Bacchanal, however, has a competitive element, and I think the competitive element makes the game more intense. I think the game doesn't trigger Luke's "too bald" pitfall, because although the strategy for winning is clear, the dice rolls are uncertain enough that it's not possible for your brain to become absorbed within the pattern for pursuing it. So I think that competitive elements can be a part of narrative games. But making it work is definitely a challenge. You have to avoid having players with different agendas, or the narrative agenda will be trumped by the competition. And you have to avoid having "too bald" of a complex competition, or perhaps also too simple of a competition, or the creative activity of the game will be boring.

Matteo, I have given owners of the ashcan a license to finish and publish the game. If you solve the problem and finish the game, I will license the English language translation rights from you :)

Paul

20
Hello,

As the Narrattiva translation of My Life with Master nears release, I'd like to offer a bit of advice to Italian roleplayers, from my own experience, on having an enjoyable time with the game. When I designed My Life with Master my play style was characterized by fluid scenes involving multiple player characters, a natural enjoyment of roleplay and dialogue without any particular hurry to use the resolution mechanics, and no particular concern for equitible apportionment of screen time. The game was meant to be played this way.

To my great frustration, my play style has more recently become characterized by formalized stakes-setting, abrupt usage of resolution mechanics, and narration at the expense of roleplay. And I see lots of folks playing My Life with Master this way.

Perhaps once indie games started experimenting with turn-based play it was a slippery slope from using a game's resolution mechanics when called for by roleplaying to using the game's structure and mechanics to workshop a narrative; I'm not sure. But my advice to you is to resist trending to this when you play My Life with Master.

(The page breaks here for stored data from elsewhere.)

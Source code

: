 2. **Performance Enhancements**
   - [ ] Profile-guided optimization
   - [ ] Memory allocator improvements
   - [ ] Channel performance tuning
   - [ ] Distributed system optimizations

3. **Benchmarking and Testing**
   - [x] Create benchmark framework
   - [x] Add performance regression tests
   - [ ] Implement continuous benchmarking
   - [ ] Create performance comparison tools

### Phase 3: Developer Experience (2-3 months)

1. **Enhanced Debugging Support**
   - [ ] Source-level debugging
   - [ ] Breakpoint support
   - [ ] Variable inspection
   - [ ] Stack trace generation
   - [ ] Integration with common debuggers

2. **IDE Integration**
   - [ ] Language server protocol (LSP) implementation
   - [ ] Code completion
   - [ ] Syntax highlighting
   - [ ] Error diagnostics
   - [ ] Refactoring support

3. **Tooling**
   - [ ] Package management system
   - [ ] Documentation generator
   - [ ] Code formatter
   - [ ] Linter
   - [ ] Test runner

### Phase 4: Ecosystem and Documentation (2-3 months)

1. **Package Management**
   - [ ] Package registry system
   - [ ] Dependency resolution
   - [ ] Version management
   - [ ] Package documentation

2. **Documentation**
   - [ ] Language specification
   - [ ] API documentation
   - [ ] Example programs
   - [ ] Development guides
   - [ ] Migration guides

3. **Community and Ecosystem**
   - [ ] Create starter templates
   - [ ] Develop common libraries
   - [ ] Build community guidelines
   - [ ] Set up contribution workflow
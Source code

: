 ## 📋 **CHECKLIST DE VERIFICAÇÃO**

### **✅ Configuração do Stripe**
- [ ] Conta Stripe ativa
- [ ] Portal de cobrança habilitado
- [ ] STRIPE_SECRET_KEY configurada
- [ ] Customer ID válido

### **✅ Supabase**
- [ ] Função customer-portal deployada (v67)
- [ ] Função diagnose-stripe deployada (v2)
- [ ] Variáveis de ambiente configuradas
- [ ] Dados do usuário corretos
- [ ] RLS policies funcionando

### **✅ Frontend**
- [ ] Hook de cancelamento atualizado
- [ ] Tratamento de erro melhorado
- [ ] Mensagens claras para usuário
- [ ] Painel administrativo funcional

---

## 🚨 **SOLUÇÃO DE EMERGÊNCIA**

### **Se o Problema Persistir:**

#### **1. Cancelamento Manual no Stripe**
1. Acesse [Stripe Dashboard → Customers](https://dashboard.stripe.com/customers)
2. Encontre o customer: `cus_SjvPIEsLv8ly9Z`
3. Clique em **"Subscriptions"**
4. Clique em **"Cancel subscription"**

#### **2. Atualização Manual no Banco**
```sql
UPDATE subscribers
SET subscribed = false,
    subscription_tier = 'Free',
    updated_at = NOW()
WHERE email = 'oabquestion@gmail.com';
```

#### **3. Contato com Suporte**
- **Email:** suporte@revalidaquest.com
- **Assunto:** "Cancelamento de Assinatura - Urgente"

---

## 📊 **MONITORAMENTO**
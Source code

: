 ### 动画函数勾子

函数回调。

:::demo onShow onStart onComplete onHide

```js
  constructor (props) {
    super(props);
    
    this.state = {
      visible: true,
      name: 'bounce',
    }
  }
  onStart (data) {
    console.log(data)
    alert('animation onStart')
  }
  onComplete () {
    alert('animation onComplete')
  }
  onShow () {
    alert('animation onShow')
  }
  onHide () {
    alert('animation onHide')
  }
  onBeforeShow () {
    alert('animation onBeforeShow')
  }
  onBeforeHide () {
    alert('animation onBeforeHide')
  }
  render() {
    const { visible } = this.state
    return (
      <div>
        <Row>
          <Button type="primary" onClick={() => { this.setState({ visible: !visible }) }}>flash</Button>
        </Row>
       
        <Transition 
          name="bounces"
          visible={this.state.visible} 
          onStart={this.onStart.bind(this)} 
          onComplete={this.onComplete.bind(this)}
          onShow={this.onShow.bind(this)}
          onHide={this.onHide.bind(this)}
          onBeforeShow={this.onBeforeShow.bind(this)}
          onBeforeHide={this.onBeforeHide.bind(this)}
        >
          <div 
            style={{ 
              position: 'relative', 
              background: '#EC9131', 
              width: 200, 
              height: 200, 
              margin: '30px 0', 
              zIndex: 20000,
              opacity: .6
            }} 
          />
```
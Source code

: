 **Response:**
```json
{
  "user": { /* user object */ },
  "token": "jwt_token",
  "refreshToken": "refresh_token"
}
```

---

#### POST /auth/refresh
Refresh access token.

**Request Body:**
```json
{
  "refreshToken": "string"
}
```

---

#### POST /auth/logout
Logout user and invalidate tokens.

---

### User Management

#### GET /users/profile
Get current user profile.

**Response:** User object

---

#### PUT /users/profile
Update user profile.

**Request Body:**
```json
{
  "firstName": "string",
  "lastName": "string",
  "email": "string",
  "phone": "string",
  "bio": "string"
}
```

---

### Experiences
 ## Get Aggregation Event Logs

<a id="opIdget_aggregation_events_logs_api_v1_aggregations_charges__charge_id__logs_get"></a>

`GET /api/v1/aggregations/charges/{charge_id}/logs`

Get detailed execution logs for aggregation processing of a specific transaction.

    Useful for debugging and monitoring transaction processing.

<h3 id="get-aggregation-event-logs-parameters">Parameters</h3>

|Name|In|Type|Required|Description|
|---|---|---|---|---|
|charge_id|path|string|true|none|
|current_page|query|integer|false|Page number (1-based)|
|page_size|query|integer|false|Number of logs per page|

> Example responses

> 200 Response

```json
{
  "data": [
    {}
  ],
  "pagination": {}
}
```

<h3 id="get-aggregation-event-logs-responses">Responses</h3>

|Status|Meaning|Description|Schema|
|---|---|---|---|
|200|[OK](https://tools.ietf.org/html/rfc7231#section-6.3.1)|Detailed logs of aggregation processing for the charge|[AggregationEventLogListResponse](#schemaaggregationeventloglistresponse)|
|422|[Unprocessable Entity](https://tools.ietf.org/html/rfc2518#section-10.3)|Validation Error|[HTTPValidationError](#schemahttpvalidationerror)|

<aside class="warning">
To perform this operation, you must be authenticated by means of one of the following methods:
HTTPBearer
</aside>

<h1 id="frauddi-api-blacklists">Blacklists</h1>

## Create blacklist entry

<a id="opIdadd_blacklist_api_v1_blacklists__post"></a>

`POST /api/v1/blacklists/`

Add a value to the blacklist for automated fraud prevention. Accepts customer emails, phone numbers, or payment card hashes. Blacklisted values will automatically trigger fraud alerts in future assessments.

As gamemaster, don't frame scenes directly to an obvious conflict very often. Enjoy describing the location and the situation. Enjoy playing and characterizing the Master. Enjoy playing and characterizing the NPCs. Create scenes with more than one NPC in them (more than just the Master, more than just the Connection) when you can. It makes scenes more substantial. As player, enjoy inhabiting your minion. Enjoy developing him or her through play. Give yourselves some time to experience the scene and the characters before you bring things to a conflict. And don't negotiate conflict outcomes before you roll. Simply establish what the minion is trying to do before you roll, and then in keeping with the result of the roll, collaborate and roleplay an outcome.

If your play style is already changed to formalized workshopping, and narration trading, well, you'll have to wait for me to finish Acts of Evil. I'm designing it to train me back from the negotiated workshopping.